Blockchain analytics has been key in helping the United States Internal Revenue Service (IRS) seize an estimated $10 billion worth of cryptocurrency since it began investigating a wide range of digital asset crimes.
This was the key point raised by IRS Criminal Investigations (IRS-CI) Chief Jim Lee in an extensive, exclusive interview with Cointelegraph in Amsterdam. Lee was one of many delegates from public and private institutions to share knowledge and insights at the Blockchain analytics firm’s Links conference held in the Netherlands.
Lee, along with the IRS-CI cohort, looked at how the law enforcement agency has tackled the use of cryptocurrency and digital assets in a wide range of financial crimes under its purview.
Commander Lee has served as a special agent with the IRS for 28 years, and as of 2020, is the head of this unit. they end up on their agents’ desks to varying degrees.
Related: The IRS is preparing for an increase in cryptocurrency cases in the upcoming tax season
The IRS’ relationship with the cryptocurrency space began in earnest in the early 2010s, when Bitcoin (BTC) began to proliferate in the monetary system as an alternative, decentralized way to store and transfer value.
As Lee explained, efforts by the IRS to build an infrastructure to combat identity theft around 2011 thwarted his efforts to launch an investigation into digital money crimes:
“When cryptocurrency came out, we were already thinking about digital crime and money routes using Web2.”
However, an organization’s ability to understand, investigate, and ultimately pursue and seize cryptocurrencies and digital assets has become dependent on tools developed by private institutions.
IRS-CI is one of hundreds of law enforcement and government agencies that use a specific set of blockchain analytics tools developed by Chainalysis. The company was founded in 2014 and has become a pillar of blockchain-based investigations around the world over the past decade.
For the IRS, the partnership with Chainalysis has become invaluable, with Lee stressing that his unit’s efforts to investigate cryptocurrency crimes would be nearly “impossible” without the infrastructure and tools he now has access to. The public-private partnership with Chainalysis is based on investing in technology that can help track cryptocurrencies and manipulate data from public blockchains to darknet markets.
“Think of all the data I have working for the IRS. Maybe not the richest, but the richest. Now I can take all the other data we have and then match it with the records I have. I mean, it’s just incredibly powerful, but it takes time, energy, and money.”
Even with the tools, Lee admits that investigating crimes involving digital assets is a difficult endeavor. Investing in people, data and technology has been central to its efforts to fight cryptocurrency crime:
“When we talk about the crypto space, the way I look at it is a combination of data and technology. It requires significant investment because you simply cannot get results like this. You can’t just take over $10 billion worth of money.”
While the market value of seized cryptocurrency in IRS vaults has dropped from an estimated $10 billion at the time of the seizure, the institution still has to figure out how to securely store billions of dollars in digital assets.
It’s a complex issue for the head of the IRS-CI, who draws attention to the simple issues of cryptocurrency storage, which become increasingly stressful when dealing with huge sums of digital value:
“Where should I store it? On a chain or without a chain? Do I keep it in my office? Do I close source phrases elsewhere? We’re talking big money.”
IRS-CI investigations have been fruitful, and the department has often become the largest contributor to the U.S. Treasury’s asset forfeiture fund in recent years. The $3.6 billion seizure related to the Bitfinex hack in 2016 is a prime example of Lee’s unit efforts to track down the stolen funds.

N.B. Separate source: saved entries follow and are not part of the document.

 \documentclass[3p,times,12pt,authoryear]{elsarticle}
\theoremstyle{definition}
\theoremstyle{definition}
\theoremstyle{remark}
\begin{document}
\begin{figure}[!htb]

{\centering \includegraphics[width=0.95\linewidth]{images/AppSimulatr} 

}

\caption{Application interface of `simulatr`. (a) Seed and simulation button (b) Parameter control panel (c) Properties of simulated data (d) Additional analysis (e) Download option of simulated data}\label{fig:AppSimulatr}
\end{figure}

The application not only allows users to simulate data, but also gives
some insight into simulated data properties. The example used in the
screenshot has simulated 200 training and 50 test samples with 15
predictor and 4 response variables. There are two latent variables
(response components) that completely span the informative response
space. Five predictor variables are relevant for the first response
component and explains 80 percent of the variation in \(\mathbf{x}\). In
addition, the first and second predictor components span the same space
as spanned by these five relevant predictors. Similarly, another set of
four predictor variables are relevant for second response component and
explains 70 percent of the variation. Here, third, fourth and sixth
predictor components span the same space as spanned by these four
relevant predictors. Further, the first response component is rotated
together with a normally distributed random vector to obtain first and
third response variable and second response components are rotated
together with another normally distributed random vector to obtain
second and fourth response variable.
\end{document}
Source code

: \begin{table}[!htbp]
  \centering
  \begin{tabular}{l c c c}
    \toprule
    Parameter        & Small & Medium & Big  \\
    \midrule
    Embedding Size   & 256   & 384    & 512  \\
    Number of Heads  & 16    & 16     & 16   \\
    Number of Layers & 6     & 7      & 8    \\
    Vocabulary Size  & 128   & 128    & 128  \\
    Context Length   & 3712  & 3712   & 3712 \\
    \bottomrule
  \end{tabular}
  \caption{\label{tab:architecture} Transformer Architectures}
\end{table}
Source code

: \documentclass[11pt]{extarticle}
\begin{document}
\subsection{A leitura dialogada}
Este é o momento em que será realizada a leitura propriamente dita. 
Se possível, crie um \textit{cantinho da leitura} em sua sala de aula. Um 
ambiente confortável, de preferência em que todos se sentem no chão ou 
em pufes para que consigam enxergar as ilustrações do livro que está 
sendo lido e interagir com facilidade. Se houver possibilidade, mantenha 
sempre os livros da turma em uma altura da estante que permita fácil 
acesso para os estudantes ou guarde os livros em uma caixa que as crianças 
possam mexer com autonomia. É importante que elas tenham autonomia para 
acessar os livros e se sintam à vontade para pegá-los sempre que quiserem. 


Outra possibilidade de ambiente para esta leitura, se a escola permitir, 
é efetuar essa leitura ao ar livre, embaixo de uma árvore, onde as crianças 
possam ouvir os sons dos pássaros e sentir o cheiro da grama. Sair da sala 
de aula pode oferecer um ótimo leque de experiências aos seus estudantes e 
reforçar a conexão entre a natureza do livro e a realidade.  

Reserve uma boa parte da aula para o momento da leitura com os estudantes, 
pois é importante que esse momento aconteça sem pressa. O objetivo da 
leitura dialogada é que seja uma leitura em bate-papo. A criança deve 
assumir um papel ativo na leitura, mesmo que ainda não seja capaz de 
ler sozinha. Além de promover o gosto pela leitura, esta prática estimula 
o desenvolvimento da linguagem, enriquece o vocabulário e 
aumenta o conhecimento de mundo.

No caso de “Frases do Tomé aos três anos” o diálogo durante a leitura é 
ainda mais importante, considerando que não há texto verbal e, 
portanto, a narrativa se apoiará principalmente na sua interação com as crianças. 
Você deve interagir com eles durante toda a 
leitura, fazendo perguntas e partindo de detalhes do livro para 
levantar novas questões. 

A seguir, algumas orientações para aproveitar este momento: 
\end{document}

Related: IRS Reminds Taxpayers to Report Cryptocurrency Income Before Filing in 2022
Another key part of IRS CI’s mandate is to share knowledge and skills in the use of tools such as the Chainalysis Reactor with local and international law enforcement agencies, primarily to support financial crime investigations.
As part of Lee’s visit to Europe in May 2023, he facilitated the training of more than 60 different Ukrainian officials from various law enforcement agencies. The IRS-CI has also provided Ukrainian law enforcement with Chainalysis Reactor licenses that will help facilitate blockchain and cryptocurrency tracking in the ongoing Russian-Ukrainian conflict.